Only the lines from the beginning of the data through the one with "2025 18:31:25 GMT" belong in the answer, each retyped exactly, with pictures left out.
'''
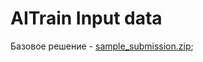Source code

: # AITrain Input data

Базовое решение - [sample_submission.zip](https://dsworks.s3pd01.sbercloud.ru/aij2021/AITrain_train/aitrain_sample_submission.zip);
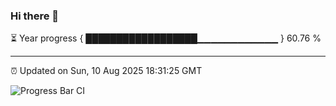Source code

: ### Hi there 👋

⏳ Year progress { ██████████████████▁▁▁▁▁▁▁▁▁▁▁▁ } 60.76 %

---

⏰ Updated on Sun, 10 Aug 2025 18:31:25 GMT

![Progress Bar CI](https://github.com/liununu/liununu/workflows/Progress%20Bar%20CI/badge.svg)
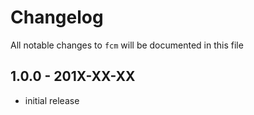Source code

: # Changelog

All notable changes to `fcm` will be documented in this file

## 1.0.0 - 201X-XX-XX

- initial release
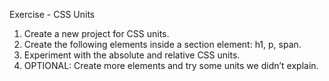 Exercise - CSS Units

1. Create a new project for CSS units.
2. Create the following elements inside a section element: h1, p, span.
3. Experiment with the absolute and relative CSS units.
4. OPTIONAL: Create more elements and try some units we didn’t explain.
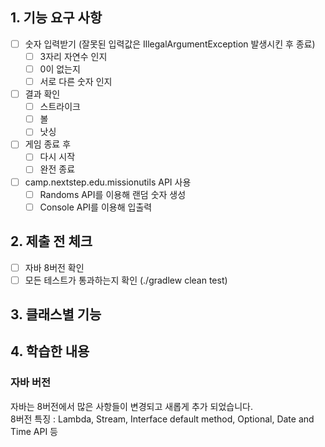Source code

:## 1. 기능 요구 사항
- [ ] 숫자 입력받기 (잘못된 입력값은 IllegalArgumentException 발생시킨 후 종료)
  - [ ] 3자리 자연수 인지
  - [ ] 0이 없는지
  - [ ] 서로 다른 숫자 인지
- [ ] 결과 확인
  - [ ] 스트라이크
  - [ ] 볼
  - [ ] 낫싱
- [ ] 게임 종료 후
  - [ ] 다시 시작
  - [ ] 완전 종료
- [ ] camp.nextstep.edu.missionutils API 사용
  - [ ] Randoms API를 이용해 랜덤 숫자 생성
  - [ ] Console API를 이용해 입출력 

## 2. 제출 전 체크
- [ ] 자바 8버전 확인
- [ ] 모든 테스트가 통과하는지 확인 (./gradlew clean test)

## 3. 클래스별 기능

## 4. 학습한 내용
### 자바 버전
자바는 8버전에서 많은 사항들이 변경되고 새롭게 추가 되었습니다.  
8버전 특징 : Lambda, Stream, Interface default method, Optional, Date and Time API 등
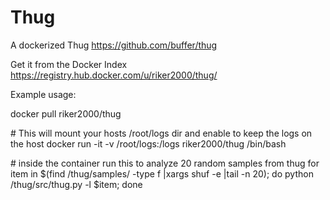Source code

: Thug
====

A dockerized Thug https://github.com/buffer/thug

Get it from the Docker Index https://registry.hub.docker.com/u/riker2000/thug/

Example usage:

docker pull riker2000/thug

\# This will mount your hosts /root/logs dir and enable to keep the logs on the host
docker run -it -v /root/logs:/logs riker2000/thug  /bin/bash

\# inside the container run this to analyze 20 random samples from thug 
for item in  $(find /thug/samples/ -type f  |xargs shuf -e |tail -n 20); do python /thug/src/thug.py -l  $item; done

	
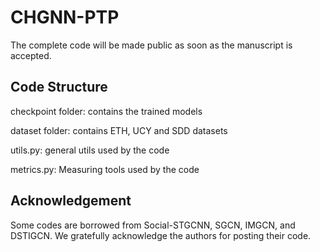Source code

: # CHGNN-PTP

The complete code will be made public as soon as the manuscript is accepted.


## Code Structure
checkpoint folder: contains the trained models

dataset folder: contains ETH, UCY and SDD datasets

utils.py: general utils used by the code

metrics.py: Measuring tools used by the code


## Acknowledgement
Some codes are borrowed from Social-STGCNN, SGCN, IMGCN, and DSTIGCN. We gratefully acknowledge the authors for posting their code.
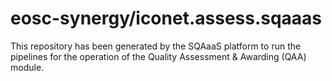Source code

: # eosc-synergy/iconet.assess.sqaaas
This repository has been generated by the SQAaaS platform to run the pipelines
for the operation of the
Quality Assessment & Awarding (QAA)
module.
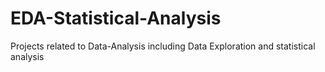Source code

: # EDA-Statistical-Analysis
Projects related to Data-Analysis including Data Exploration and statistical analysis
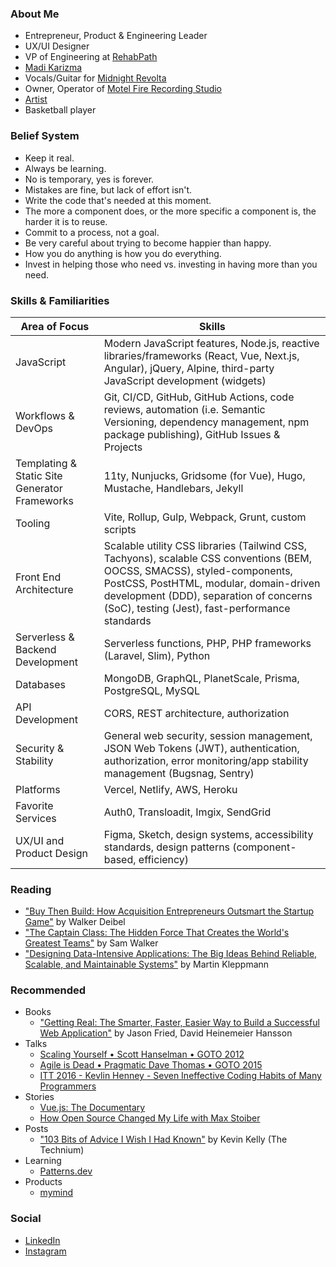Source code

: ### About Me

* Entrepreneur, Product &amp; Engineering Leader
* UX/UI Designer
* VP of Engineering at [RehabPath](https://rehabpath.com/)
* [Madi Karizma](https://madikarizma.com)
* Vocals/Guitar for [Midnight Revolta](https://midnightrevolta.com)
* Owner, Operator of [Motel Fire Recording Studio](https://motelfirerecordingstudio.com)
* [Artist](https://www.instagram.com/p/CdrZWWgOjd5/)
* Basketball player

### Belief System

* Keep it real.
* Always be learning.
* No is temporary, yes is forever.
* Mistakes are fine, but lack of effort isn't.
* Write the code that's needed at this moment.
* The more a component does, or the more specific a component is, the harder it is to reuse.
* Commit to a process, not a goal.
* Be very careful about trying to become happier than happy.
* How you do anything is how you do everything.
* Invest in helping those who need vs. investing in having more than you need.

### Skills & Familiarities

| Area of Focus | Skills |
| --- | --- |
| JavaScript | Modern JavaScript features, Node.js, reactive libraries/frameworks (React, Vue, Next.js, Angular), jQuery, Alpine, third-party JavaScript development (widgets) |
| Workflows & DevOps | Git, CI/CD, GitHub, GitHub Actions, code reviews, automation (i.e. Semantic Versioning, dependency management, npm package publishing), GitHub Issues & Projects |
| Templating & Static Site Generator Frameworks | 11ty, Nunjucks, Gridsome (for Vue), Hugo, Mustache, Handlebars, Jekyll |
| Tooling | Vite, Rollup, Gulp, Webpack, Grunt, custom scripts |
| Front End Architecture | Scalable utility CSS libraries (Tailwind CSS, Tachyons), scalable CSS conventions (BEM, OOCSS, SMACSS), styled-components, PostCSS, PostHTML, modular, domain-driven development (DDD), separation of concerns (SoC), testing (Jest), fast-performance standards |
| Serverless & Backend Development | Serverless functions, PHP, PHP frameworks (Laravel, Slim), Python |
| Databases | MongoDB, GraphQL, PlanetScale, Prisma, PostgreSQL, MySQL |
| API Development | CORS, REST architecture, authorization |
| Security & Stability | General web security, session management, JSON Web Tokens (JWT), authentication, authorization, error monitoring/app stability management (Bugsnag, Sentry) |
| Platforms | Vercel, Netlify, AWS, Heroku |
| Favorite Services | Auth0, Transloadit, Imgix, SendGrid |
| UX/UI and Product Design | Figma, Sketch, design systems, accessibility standards, design patterns (component-based, efficiency) |

### Reading

* ["Buy Then Build: How Acquisition Entrepreneurs Outsmart the Startup Game"](https://www.amazon.com/Buy-Then-Build-Acquisition-Entrepreneurs-ebook/dp/B07JKM2F5Q) by Walker Deibel
* ["The Captain Class: The Hidden Force That Creates the World's Greatest Teams"](https://www.amazon.com/Captain-Class-Hidden-Creates-Greatest/dp/0812997190) by Sam Walker
* ["Designing Data-Intensive Applications: The Big Ideas Behind Reliable, Scalable, and Maintainable Systems"](https://www.amazon.com/Designing-Data-Intensive-Applications-Reliable-Maintainable/dp/1449373321) by Martin Kleppmann

### Recommended

* Books
  * ["Getting Real: The Smarter, Faster, Easier Way to Build a Successful Web Application"](https://www.amazon.com/Getting-Real-Smarter-Successful-Application/dp/0578012812) by Jason Fried, David Heinemeier Hansson
* Talks
  * [Scaling Yourself • Scott Hanselman • GOTO 2012](https://www.youtube.com/watch?v=FS1mnISoG7U)
  * [Agile is Dead • Pragmatic Dave Thomas • GOTO 2015](https://www.youtube.com/watch?v=a-BOSpxYJ9M)
  * [ITT 2016 - Kevlin Henney - Seven Ineffective Coding Habits of Many Programmers](https://www.youtube.com/watch?v=ZsHMHukIlJY)
* Stories
  * [Vue.js: The Documentary](https://www.youtube.com/watch?v=OrxmtDw4pVI)
  * [How Open Source Changed My Life with Max Stoiber](https://www.youtube.com/watch?v=ifq3xhik8tE)
* Posts
  * ["103 Bits of Advice I Wish I Had Known"](https://kk.org/thetechnium/103-bits-of-advice-i-wish-i-had-known/) by Kevin Kelly (The Technium)
* Learning
  * [Patterns.dev](https://www.patterns.dev/)
* Products
  * [mymind](https://mymind.com/)

### Social

* [LinkedIn](https://linkedin.com/in/madikarizma)
* [Instagram](https://instagram.com/madikarizma)
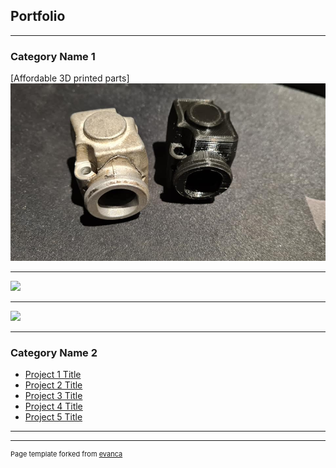 ## Portfolio

---

### Category Name 1 

[Affordable 3D printed parts]
<img src="images/image1.jpg?raw=true"/>

---

<img src="images/image2?raw=true"/>

---

<img src="images/image3?raw=true"/>

---

### Category Name 2

- [Project 1 Title](http://example.com/)
- [Project 2 Title](http://example.com/)
- [Project 3 Title](http://example.com/)
- [Project 4 Title](http://example.com/)
- [Project 5 Title](http://example.com/)

---




---
<p style="font-size:11px">Page template forked from <a href="https://github.com/evanca/quick-portfolio">evanca</a></p>
<!-- Remove above link if you don't want to attibute -->
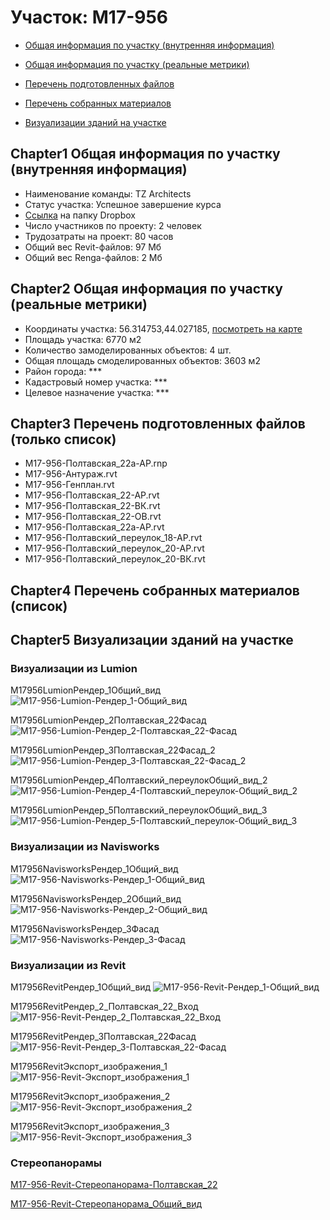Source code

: # Участок: M17-956

* [Общая информация по участку (внутренняя информация)](#Chapter1)

* [Общая информация по участку (реальные метрики)](#Chapter2)

* [Перечень подготовленных файлов](#Chapter3)

* [Перечень собранных материалов](#Chapter4)

* [Визуализации зданий на участке](#Chapter5)

## <a id="test">Chapter1</a> Общая информация по участку (внутренняя информация)
+ Наименование команды: TZ Architects
+ Статус участка: Успешное завершение курса
+ [Ссылка](https://www.dropbox.com/sh/wvvgv1nw1iqred9/AADgIpu2TIMs0o6HNElTD0ava/M17_956?dl=0) на папку Dropbox
+ Число участников по проекту: 2 человек
+ Трудозатраты на проект: 80 часов
+ Общий вес Revit-файлов: 97 Мб
+ Общий вес Renga-файлов: 2 Мб
## <a id="test">Chapter2</a> Общая информация по участку (реальные метрики)
+ Координаты участка: 56.314753,44.027185, [посмотреть на карте]("yandex.ru/maps/47/nizhny-novgorod/?ll=56.314753%2C44.027185&z=19")
+ Площадь участка: 6770 м2
+ Количество замоделированных объектов: 4 шт.
+ Общая площадь смоделированных объектов: 3603 м2
+ Район города: *** 
+ Кадастровый номер участка: *** 
+ Целевое назначение участка: *** 
## <a id="test">Chapter3</a> Перечень подготовленных файлов (только список)
+ M17-956-Полтавская_22а-АР.rnp
+ М17-956-Антураж.rvt
+ М17-956-Генплан.rvt
+ М17-956-Полтавская_22-АР.rvt
+ М17-956-Полтавская_22-ВК.rvt
+ М17-956-Полтавская_22-ОВ.rvt
+ М17-956-Полтавская_22а-АР.rvt
+ М17-956-Полтавский_переулок_18-АР.rvt
+ М17-956-Полтавский_переулок_20-АР.rvt
+ М17-956-Полтавский_переулок_20-ВК.rvt
## <a id="test">Chapter4</a> Перечень собранных материалов (список)
## <a id="test">Chapter5</a> Визуализации зданий на участке
### Визуализации из Lumion
M17956LumionРендер_1Общий_вид
![M17-956-Lumion-Рендер_1-Общий_вид](/Images/M17_956/M17-956-Lumion-Рендер_1-Общий_вид_Compressed.jpg)

M17956LumionРендер_2Полтавская_22Фасад
![M17-956-Lumion-Рендер_2-Полтавская_22-Фасад](/Images/M17_956/M17-956-Lumion-Рендер_2-Полтавская_22-Фасад_Compressed.jpg)

M17956LumionРендер_3Полтавская_22Фасад_2
![M17-956-Lumion-Рендер_3-Полтавская_22-Фасад_2](/Images/M17_956/M17-956-Lumion-Рендер_3-Полтавская_22-Фасад_2_Compressed.jpg)

M17956LumionРендер_4Полтавский_переулокОбщий_вид_2
![M17-956-Lumion-Рендер_4-Полтавский_переулок-Общий_вид_2](/Images/M17_956/M17-956-Lumion-Рендер_4-Полтавский_переулок-Общий_вид_2_Compressed.jpg)

M17956LumionРендер_5Полтавский_переулокОбщий_вид_3
![M17-956-Lumion-Рендер_5-Полтавский_переулок-Общий_вид_3](/Images/M17_956/M17-956-Lumion-Рендер_5-Полтавский_переулок-Общий_вид_3_Compressed.jpg)

### Визуализации из Navisworks
M17956NavisworksРендер_1Общий_вид
![M17-956-Navisworks-Рендер_1-Общий_вид](/Images/M17_956/M17-956-Navisworks-Рендер_1-Общий_вид_Compressed.jpg)

M17956NavisworksРендер_2Общий_вид
![M17-956-Navisworks-Рендер_2-Общий_вид](/Images/M17_956/M17-956-Navisworks-Рендер_2-Общий_вид_Compressed.jpg)

M17956NavisworksРендер_3Фасад
![M17-956-Navisworks-Рендер_3-Фасад](/Images/M17_956/M17-956-Navisworks-Рендер_3-Фасад_Compressed.jpg)

### Визуализации из Revit
М17956RevitРендер_1Общий_вид
![М17-956-Revit-Рендер_1-Общий_вид](/Images/M17_956/М17-956-Revit-Рендер_1-Общий_вид_Compressed.jpg)

М17956RevitРендер_2_Полтавская_22_Вход
![М17-956-Revit-Рендер_2_Полтавская_22_Вход](/Images/M17_956/М17-956-Revit-Рендер_2_Полтавская_22_Вход_Compressed.jpg)

М17956RevitРендер_3Полтавская_22Фасад
![М17-956-Revit-Рендер_3-Полтавская_22-Фасад](/Images/M17_956/М17-956-Revit-Рендер_3-Полтавская_22-Фасад_Compressed.jpg)

М17956RevitЭкспорт_изображения_1
![М17-956-Revit-Экспорт_изображения_1](/Images/M17_956/М17-956-Revit-Экспорт_изображения_1_Compressed.jpg)

М17956RevitЭкспорт_изображения_2
![М17-956-Revit-Экспорт_изображения_2](/Images/M17_956/М17-956-Revit-Экспорт_изображения_2_Compressed.jpg)

М17956RevitЭкспорт_изображения_3
![М17-956-Revit-Экспорт_изображения_3](/Images/M17_956/М17-956-Revit-Экспорт_изображения_3_Compressed.jpg)

### Стереопанорамы
[M17-956-Revit-Стереопанорама-Полтавская_22](https://pano.autodesk.com/pano.html?url=jpgs/42c25322-0ca6-4bb6-a96c-16d65d76d7a2&version=2)

[M17-956-Revit-Стереопанорама_Общий_вид](https://pano.autodesk.com/pano.html?url=jpgs/0c836d7a-bcea-43f9-b418-7561f00171be&version=2)

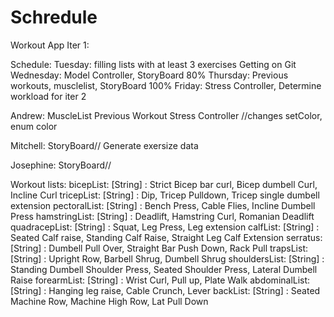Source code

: # Schredule
Workout App Iter 1:

Schedule:
Tuesday: filling lists with at least 3 exercises
Getting on Git
Wednesday: Model Controller, StoryBoard 80%
Thursday: Previous workouts, musclelist, StoryBoard 100%
Friday: Stress Controller, Determine workload for iter 2


Andrew:
MuscleList
Previous Workout
Stress Controller //changes setColor, enum color

Mitchell:
StoryBoard//
Generate exersize data

Josephine:
StoryBoard//

Workout lists: 
bicepList: [String] : Strict Bicep bar curl, Bicep dumbell Curl, Incline Curl
tricepList: [String] : Dip, Tricep Pulldown, Tricep single dumbell extension
pectoralList: [String] : Bench Press, Cable Flies, Incline Dumbell Press
hamstringList: [String] : Deadlift, Hamstring Curl, Romanian Deadlift
quadracepList: [String] : Squat, Leg Press, Leg extension
calfList: [String] : Seated Calf raise, Standing Calf Raise, Straight Leg Calf Extension
serratus: [String] : Dumbell Pull Over, Straight Bar Push Down, Rack Pull
trapsList: [String] : Upright Row, Barbell Shrug, Dumbell Shrug
shouldersList: [String] : Standing Dumbell Shoulder Press, Seated Shoulder Press, Lateral Dumbell Raise
forearmList: [String] : Wrist Curl, Pull up, Plate Walk
abdominalList: [String] : Hanging leg raise, Cable Crunch, Lever
backList: [String] : Seated Machine Row, Machine High Row, Lat Pull Down
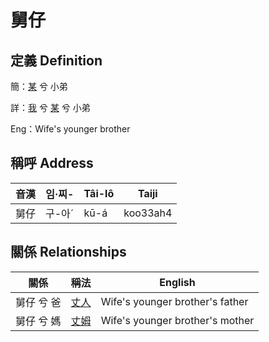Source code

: # 舅仔
## 定義 Definition
簡：[某](member18.md) 兮 小弟

詳：[我](member1.md) 兮 [某](member18.md) 兮 小弟

Eng：Wife's younger brother

## 稱呼 Address

音漢 | 임·찌- | Tâi-lô | Taiji
--- | --- | --- | --- 
舅仔 | 구-아ˊ | kū-á | koo33ah4 


## 關係 Relationships

關係 | 稱法 | English
--- | --- | --- 
舅仔 兮 爸 | [丈人](member62.md) | Wife's younger brother's father
舅仔 兮 媽 | [丈姆](member63.md) | Wife's younger brother's mother
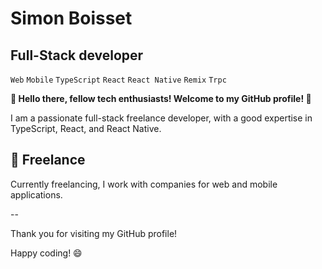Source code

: # Simon Boisset

## Full-Stack developer

`Web` `Mobile` `TypeScript` `React` `React Native` `Remix` `Trpc`

**👋 Hello there, fellow tech enthusiasts! Welcome to my GitHub profile! 🚀**

I am a passionate full-stack freelance developer, with a good expertise in TypeScript, React, and React Native.

## 🏢 Freelance

Currently freelancing, I work with companies for web and mobile applications.

--

Thank you for visiting my GitHub profile!

Happy coding! 😄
'''
Exercise result -
Source code

: # AITrain Input data

Базовое решение - [sample_submission.zip](https://dsworks.s3pd01.sbercloud.ru/aij2021/AITrain_train/aitrain_sample_submission.zip);
Source code

: ### Hi there 👋

⏳ Year progress { ██████████████████▁▁▁▁▁▁▁▁▁▁▁▁ } 60.76 %

---

⏰ Updated on Sun, 10 Aug 2025 18:31:25 GMT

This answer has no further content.